The July/August issue of World Watch magazine, published by the dependably alarmist Worldwatch Institute, makes it clear that ideological environmentalists are now members in good standing of a broad, growing neo-Luddite coalition.

In this special issue devoted to opposing the development of human genetic enhancements, Bill McKibben, the Rod McKuen of environmentalist writers, first repeats "the whole damn litany" of green doom, featuring global warming, disappearing species, and acid rain. But that isn't enough. McKibben says human genetic engineering is even more menacing than the traditional environmentalist bugaboos. "I think it may turn into the single greatest battle environmentalists have ever fought," he writes, "the one for which the Grand Canyon and the African elephants and Amazon deforestation and Love Canal were preparing us. The real test."

Marcy Darnovsky from the Center for Genetics and Society and Tom Athanasiou from EcoEquity make the green bias against technology clear. "The history of environmentalism is instructive here," they say. "Advocates of ecological sanity have for decades expended oceans of sweat and tears to show the need for caution in the face of powerful new technologies -- nuclear power plants, large dams, Green Revolutions."
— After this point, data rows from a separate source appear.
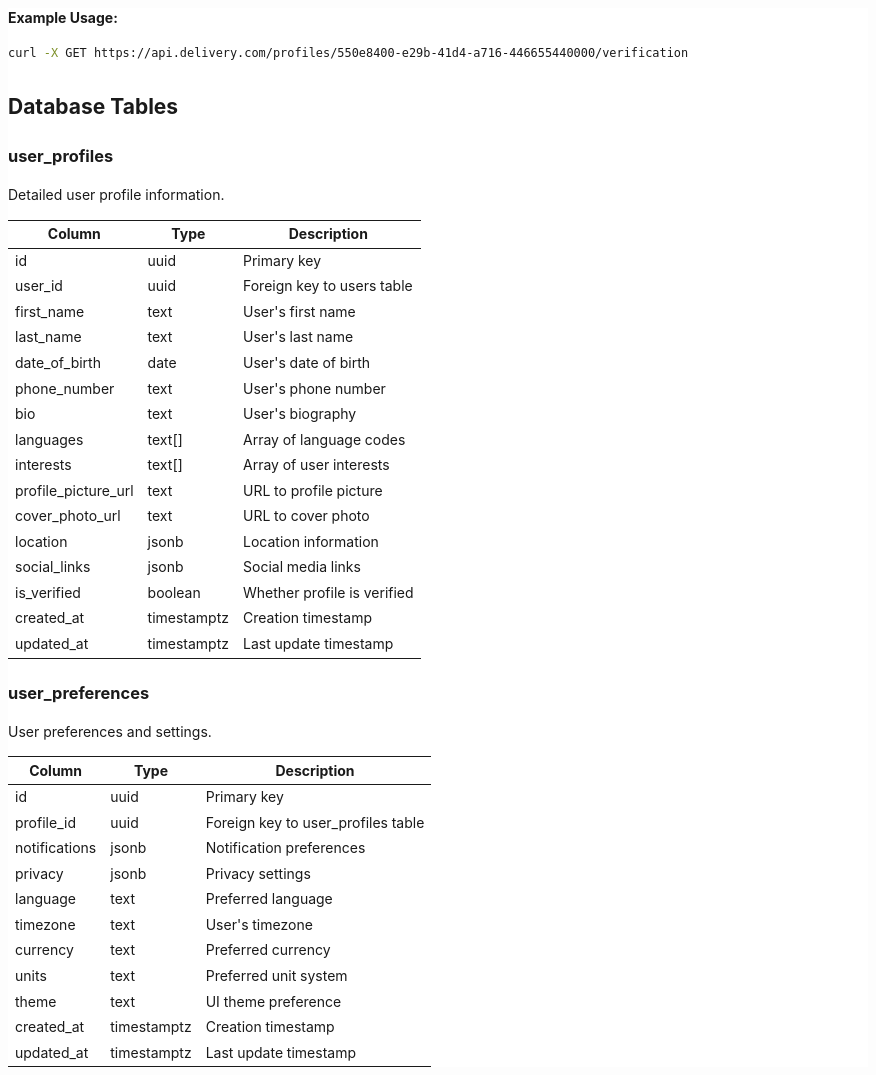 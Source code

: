 **Example Usage:**
```bash
curl -X GET https://api.delivery.com/profiles/550e8400-e29b-41d4-a716-446655440000/verification
```

## Database Tables

### user_profiles
Detailed user profile information.

| Column | Type | Description |
|--------|------|-------------|
| id | uuid | Primary key |
| user_id | uuid | Foreign key to users table |
| first_name | text | User's first name |
| last_name | text | User's last name |
| date_of_birth | date | User's date of birth |
| phone_number | text | User's phone number |
| bio | text | User's biography |
| languages | text[] | Array of language codes |
| interests | text[] | Array of user interests |
| profile_picture_url | text | URL to profile picture |
| cover_photo_url | text | URL to cover photo |
| location | jsonb | Location information |
| social_links | jsonb | Social media links |
| is_verified | boolean | Whether profile is verified |
| created_at | timestamptz | Creation timestamp |
| updated_at | timestamptz | Last update timestamp |

### user_preferences
User preferences and settings.

| Column | Type | Description |
|--------|------|-------------|
| id | uuid | Primary key |
| profile_id | uuid | Foreign key to user_profiles table |
| notifications | jsonb | Notification preferences |
| privacy | jsonb | Privacy settings |
| language | text | Preferred language |
| timezone | text | User's timezone |
| currency | text | Preferred currency |
| units | text | Preferred unit system |
| theme | text | UI theme preference |
| created_at | timestamptz | Creation timestamp |
| updated_at | timestamptz | Last update timestamp |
One might cynically conclude that environmentalists are running out of causes: They have cried wolf for 40 years, and the world has not come to an end. In fact, by many measures the state of the natural world has improved and is likely to improve even more during the course of this century.

More likely, the activists have turned their baleful attention to medical biotechnology because environmentalism is no longer an ideological movement devoted chiefly to defending nature. Almost unnoticed, environmentalism has been hijacked by anti-capitalist "progressives," many of whom migrated to the movement when they lost faith in socialist ideology after the implosion of the Soviet Union. For them, environmentalism is just another means by which to oppose the economic system they loathe.
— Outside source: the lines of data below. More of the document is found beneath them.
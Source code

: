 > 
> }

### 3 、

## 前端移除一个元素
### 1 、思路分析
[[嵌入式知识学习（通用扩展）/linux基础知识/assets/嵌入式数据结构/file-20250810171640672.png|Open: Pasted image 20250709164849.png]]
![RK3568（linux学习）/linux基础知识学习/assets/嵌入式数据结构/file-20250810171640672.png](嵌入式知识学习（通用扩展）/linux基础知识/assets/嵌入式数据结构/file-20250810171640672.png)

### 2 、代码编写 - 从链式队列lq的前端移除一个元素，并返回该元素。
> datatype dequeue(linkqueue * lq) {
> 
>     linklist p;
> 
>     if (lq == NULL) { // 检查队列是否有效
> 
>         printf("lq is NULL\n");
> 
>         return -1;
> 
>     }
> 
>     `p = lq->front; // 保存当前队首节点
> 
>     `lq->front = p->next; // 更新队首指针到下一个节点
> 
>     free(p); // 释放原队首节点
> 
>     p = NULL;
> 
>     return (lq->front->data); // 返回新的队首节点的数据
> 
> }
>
The World Watch special issue highlights the fact that radical egalitarianism lies at the heart of today's ideological environmentalism. "The techno-eugenic vision," according to Darnovsky and Athanasiou, "urges us, in case we still harbor vague dreams of human equality and solidarity, to get over them." They fear that biotechnology will "allow inequality to be inscribed in the human genome." Richard Hayes, a anti-biotech gadfly who runs the Center for Genetics and Society, argues that the movement opposing human genetic engineering "will need to be of the same intensity, scope, and scale as the great movements of the past century that struggled on behalf of working people, anti-colonialism, civil rights, peace and justice, women's equality, and environmental protection."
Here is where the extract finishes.